Exercise description → Without changing a single word, set down all of the records.

Data entries:

☆ ☆ ☆

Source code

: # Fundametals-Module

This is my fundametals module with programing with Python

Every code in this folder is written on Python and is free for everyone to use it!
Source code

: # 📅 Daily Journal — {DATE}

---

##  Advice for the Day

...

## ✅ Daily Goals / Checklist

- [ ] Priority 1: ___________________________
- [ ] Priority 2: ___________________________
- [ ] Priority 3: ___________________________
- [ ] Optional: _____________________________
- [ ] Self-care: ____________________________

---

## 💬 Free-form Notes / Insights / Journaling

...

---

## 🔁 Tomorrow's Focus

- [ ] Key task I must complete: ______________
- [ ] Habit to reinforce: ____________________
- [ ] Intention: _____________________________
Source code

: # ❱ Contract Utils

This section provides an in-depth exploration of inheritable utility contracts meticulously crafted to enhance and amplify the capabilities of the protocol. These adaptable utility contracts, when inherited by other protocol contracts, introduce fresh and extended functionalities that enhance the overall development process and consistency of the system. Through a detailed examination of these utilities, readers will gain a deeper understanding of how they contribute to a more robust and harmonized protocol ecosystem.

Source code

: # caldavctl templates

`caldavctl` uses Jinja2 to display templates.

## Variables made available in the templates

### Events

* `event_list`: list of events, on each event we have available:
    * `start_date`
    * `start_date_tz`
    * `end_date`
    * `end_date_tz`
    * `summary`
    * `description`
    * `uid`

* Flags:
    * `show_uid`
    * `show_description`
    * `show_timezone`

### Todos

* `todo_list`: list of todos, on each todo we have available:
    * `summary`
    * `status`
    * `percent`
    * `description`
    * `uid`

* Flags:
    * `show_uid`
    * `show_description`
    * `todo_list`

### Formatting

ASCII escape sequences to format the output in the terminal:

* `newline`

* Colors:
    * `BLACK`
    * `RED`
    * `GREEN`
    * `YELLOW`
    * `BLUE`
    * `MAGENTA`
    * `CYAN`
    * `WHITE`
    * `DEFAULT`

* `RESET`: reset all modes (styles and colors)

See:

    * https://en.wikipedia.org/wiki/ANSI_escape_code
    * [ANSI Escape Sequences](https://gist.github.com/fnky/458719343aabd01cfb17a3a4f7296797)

☆ ☆ ☆

Solution for this problem →
Source code

: # Fundametals-Module

This is my fundametals module with programing with Python

Every code in this folder is written on Python and is free for everyone to use it!
Source code

: # 📅 Daily Journal — {DATE}

---

##  Advice for the Day

...

## ✅ Daily Goals / Checklist

- [ ] Priority 1: ___________________________
- [ ] Priority 2: ___________________________
- [ ] Priority 3: ___________________________
- [ ] Optional: _____________________________
- [ ] Self-care: ____________________________

---

## 💬 Free-form Notes / Insights / Journaling

...

---

## 🔁 Tomorrow's Focus

- [ ] Key task I must complete: ______________
- [ ] Habit to reinforce: ____________________
- [ ] Intention: _____________________________
Source code

: # ❱ Contract Utils

This section provides an in-depth exploration of inheritable utility contracts meticulously crafted to enhance and amplify the capabilities of the protocol. These adaptable utility contracts, when inherited by other protocol contracts, introduce fresh and extended functionalities that enhance the overall development process and consistency of the system. Through a detailed examination of these utilities, readers will gain a deeper understanding of how they contribute to a more robust and harmonized protocol ecosystem.

Source code

: # caldavctl templates

`caldavctl` uses Jinja2 to display templates.

## Variables made available in the templates

### Events

* `event_list`: list of events, on each event we have available:
    * `start_date`
    * `start_date_tz`
    * `end_date`
    * `end_date_tz`
    * `summary`
    * `description`
    * `uid`

* Flags:
    * `show_uid`
    * `show_description`
    * `show_timezone`

### Todos

* `todo_list`: list of todos, on each todo we have available:
    * `summary`
    * `status`
    * `percent`
    * `description`
    * `uid`

* Flags:
    * `show_uid`
    * `show_description`
    * `todo_list`

### Formatting

ASCII escape sequences to format the output in the terminal:

* `newline`

* Colors:
    * `BLACK`
    * `RED`
    * `GREEN`
    * `YELLOW`
    * `BLUE`
    * `MAGENTA`
    * `CYAN`
    * `WHITE`
    * `DEFAULT`

* `RESET`: reset all modes (styles and colors)

See:

    * https://en.wikipedia.org/wiki/ANSI_escape_code
    * [ANSI Escape Sequences](https://gist.github.com/fnky/458719343aabd01cfb17a3a4f7296797)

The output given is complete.